I forget my exact choice of words (which is frustrating) but in essence I said that a pause doesn't exist. It is a chemical process being blocked. It doesn't run it back for the missed time after the blockers go away- it simply runs its remaining time out. I recall acknowledging that while yes blockers have been in use for some time the dosage and effect desired were different: think reducing a flow rather than outright turning it off. The result and long term effects are different and there are far fewer studies on the latter. I made an off the cuff comment about not wanting to use children as test subjects I believe.
All of that more or less to explain my position that outright blocking so early can have lasting effects that may threaten the health of the person later in life.
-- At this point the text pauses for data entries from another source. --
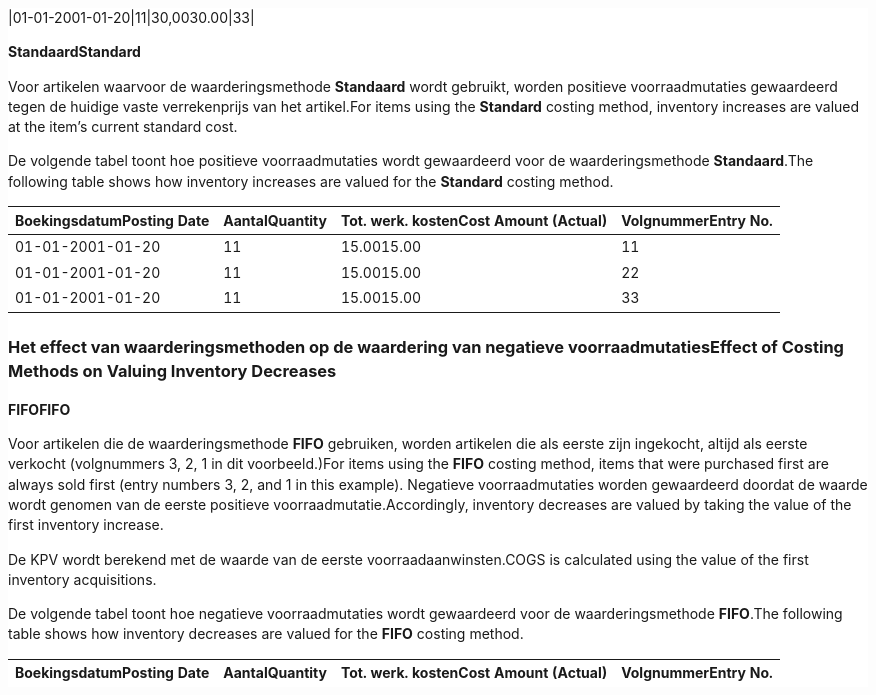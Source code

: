 |<span data-ttu-id="3f1be-228">01-01-20</span><span class="sxs-lookup"><span data-stu-id="3f1be-228">01-01-20</span></span>|<span data-ttu-id="3f1be-229">1</span><span class="sxs-lookup"><span data-stu-id="3f1be-229">1</span></span>|<span data-ttu-id="3f1be-230">30,00</span><span class="sxs-lookup"><span data-stu-id="3f1be-230">30.00</span></span>|<span data-ttu-id="3f1be-231">3</span><span class="sxs-lookup"><span data-stu-id="3f1be-231">3</span></span>|  

 <span data-ttu-id="3f1be-232">**Standaard**</span><span class="sxs-lookup"><span data-stu-id="3f1be-232">**Standard**</span></span>  

 <span data-ttu-id="3f1be-233">Voor artikelen waarvoor de waarderingsmethode **Standaard** wordt gebruikt, worden positieve voorraadmutaties gewaardeerd tegen de huidige vaste verrekenprijs van het artikel.</span><span class="sxs-lookup"><span data-stu-id="3f1be-233">For items using the **Standard** costing method, inventory increases are valued at the item’s current standard cost.</span></span>  

 <span data-ttu-id="3f1be-234">De volgende tabel toont hoe positieve voorraadmutaties wordt gewaardeerd voor de waarderingsmethode **Standaard**.</span><span class="sxs-lookup"><span data-stu-id="3f1be-234">The following table shows how inventory increases are valued for the **Standard** costing method.</span></span>  

|<span data-ttu-id="3f1be-235">Boekingsdatum</span><span class="sxs-lookup"><span data-stu-id="3f1be-235">Posting Date</span></span>|<span data-ttu-id="3f1be-236">Aantal</span><span class="sxs-lookup"><span data-stu-id="3f1be-236">Quantity</span></span>|<span data-ttu-id="3f1be-237">Tot. werk. kosten</span><span class="sxs-lookup"><span data-stu-id="3f1be-237">Cost Amount (Actual)</span></span>|<span data-ttu-id="3f1be-238">Volgnummer</span><span class="sxs-lookup"><span data-stu-id="3f1be-238">Entry No.</span></span>|  
|------------------|--------------|----------------------------|---------------|  
|<span data-ttu-id="3f1be-239">01-01-20</span><span class="sxs-lookup"><span data-stu-id="3f1be-239">01-01-20</span></span>|<span data-ttu-id="3f1be-240">1</span><span class="sxs-lookup"><span data-stu-id="3f1be-240">1</span></span>|<span data-ttu-id="3f1be-241">15.00</span><span class="sxs-lookup"><span data-stu-id="3f1be-241">15.00</span></span>|<span data-ttu-id="3f1be-242">1</span><span class="sxs-lookup"><span data-stu-id="3f1be-242">1</span></span>|  
|<span data-ttu-id="3f1be-243">01-01-20</span><span class="sxs-lookup"><span data-stu-id="3f1be-243">01-01-20</span></span>|<span data-ttu-id="3f1be-244">1</span><span class="sxs-lookup"><span data-stu-id="3f1be-244">1</span></span>|<span data-ttu-id="3f1be-245">15.00</span><span class="sxs-lookup"><span data-stu-id="3f1be-245">15.00</span></span>|<span data-ttu-id="3f1be-246">2</span><span class="sxs-lookup"><span data-stu-id="3f1be-246">2</span></span>|  
|<span data-ttu-id="3f1be-247">01-01-20</span><span class="sxs-lookup"><span data-stu-id="3f1be-247">01-01-20</span></span>|<span data-ttu-id="3f1be-248">1</span><span class="sxs-lookup"><span data-stu-id="3f1be-248">1</span></span>|<span data-ttu-id="3f1be-249">15.00</span><span class="sxs-lookup"><span data-stu-id="3f1be-249">15.00</span></span>|<span data-ttu-id="3f1be-250">3</span><span class="sxs-lookup"><span data-stu-id="3f1be-250">3</span></span>|  

### <a name="effect-of-costing-methods-on-valuing-inventory-decreases"></a><span data-ttu-id="3f1be-251">Het effect van waarderingsmethoden op de waardering van negatieve voorraadmutaties</span><span class="sxs-lookup"><span data-stu-id="3f1be-251">Effect of Costing Methods on Valuing Inventory Decreases</span></span>  
 <span data-ttu-id="3f1be-252">**FIFO**</span><span class="sxs-lookup"><span data-stu-id="3f1be-252">**FIFO**</span></span>  

 <span data-ttu-id="3f1be-253">Voor artikelen die de waarderingsmethode **FIFO** gebruiken, worden artikelen die als eerste zijn ingekocht, altijd als eerste verkocht (volgnummers 3, 2, 1 in dit voorbeeld.)</span><span class="sxs-lookup"><span data-stu-id="3f1be-253">For items using the **FIFO** costing method, items that were purchased first are always sold first (entry numbers 3, 2, and 1 in this example).</span></span> <span data-ttu-id="3f1be-254">Negatieve voorraadmutaties worden gewaardeerd doordat de waarde wordt genomen van de eerste positieve voorraadmutatie.</span><span class="sxs-lookup"><span data-stu-id="3f1be-254">Accordingly, inventory decreases are valued by taking the value of the first inventory increase.</span></span>  

 <span data-ttu-id="3f1be-255">De KPV wordt berekend met de waarde van de eerste voorraadaanwinsten.</span><span class="sxs-lookup"><span data-stu-id="3f1be-255">COGS is calculated using the value of the first inventory acquisitions.</span></span>  

 <span data-ttu-id="3f1be-256">De volgende tabel toont hoe negatieve voorraadmutaties wordt gewaardeerd voor de waarderingsmethode **FIFO**.</span><span class="sxs-lookup"><span data-stu-id="3f1be-256">The following table shows how inventory decreases are valued for the **FIFO** costing method.</span></span>  

|<span data-ttu-id="3f1be-257">Boekingsdatum</span><span class="sxs-lookup"><span data-stu-id="3f1be-257">Posting Date</span></span>|<span data-ttu-id="3f1be-258">Aantal</span><span class="sxs-lookup"><span data-stu-id="3f1be-258">Quantity</span></span>|<span data-ttu-id="3f1be-259">Tot. werk. kosten</span><span class="sxs-lookup"><span data-stu-id="3f1be-259">Cost Amount (Actual)</span></span>|<span data-ttu-id="3f1be-260">Volgnummer</span><span class="sxs-lookup"><span data-stu-id="3f1be-260">Entry No.</span></span>|  
|------------------|--------------|----------------------------|---------------|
This is why I think the use of pause and the downplaying of potential side effects is in poor taste or disingenuous.
I actually don’t think I saw any of your posts talking specifically about puberty blockers, so thank you for summarizing.
I am not sure what you mean by “missed time” and “runs its remaining time out.” GNRH agonists work by downregulating the pituitary gland, which results in decreased hormone secretion. When those hormones stop, so does puberty. When those hormones resume, puberty resumes, typically 6-18 months after stopping the med. There is no magical set of checkboxes or hidden time schedule the body must follow: the entire process is hormone-mediated. “Arrest” is the correct medical term to describe this process, though “pause” is a good non-medical substitute.
You are incorrect about the dosing: it is comparable to that for use in other conditions. For example, for leuprolide (one of the most common meds used,) the starting dose is 3.25 mg per month or 11.25 mg every 3 months with a max of 22.5 mg every 3 months. This is comparable to the dosing for adolescent endometriosis and fibroids, and lower than the dosing for central precocious puberty (7.5-15 mg monthly or 11.5-30 mg every 3 months.)
Leuprolide has been used in children as young as 1 year old and can be continued until 11 or 12 for central precocious puberty. Endometriosis and fibroids are teen indications, so it has been used for children of all ages (as well as adults of all ages.) The result and intended effect are the same as central precocious puberty or for kids with growth hormone deficiency: to arrest puberty temporarily, at which point it can be safely resumed. The big difference is that the blocking for precocious puberty happens much earlier and for much longer, while the blocking for growth hormone deficiency happens at the same time (start of puberty.)
It’s important to note that people who take a treatment are not “test subjects.” Test subjects are those enrolled in clinical trials. They are given informed consent related to the trial, enrolled with strict parameters, and followed-up on in a systematic way. “Leuprolide Acetate for Puberty Suppression in Transgender and Gender Diverse Youth: A Comparison of Subcutaneous Eligard Versus Intramuscular Lupron” (2022) is an example of a study that used test subjects. You going to the doctor and getting a medication is not.
I’m willing to wager that you were perfectly fine letting endocrinologists use their medical expertise to judge whether giving medications like leuprolide to toddlers and young children is medically necessary, and that your objection to it and similar meds magically appeared when those same doctors judged it medically necessary to give these same medications to transgender early teens. If this is indeed the case, it raises the question of whether you’re actually concerned about these medications, or whether you’re actually using it as an excuse to block access to safe and effective medical treatments for trans teens.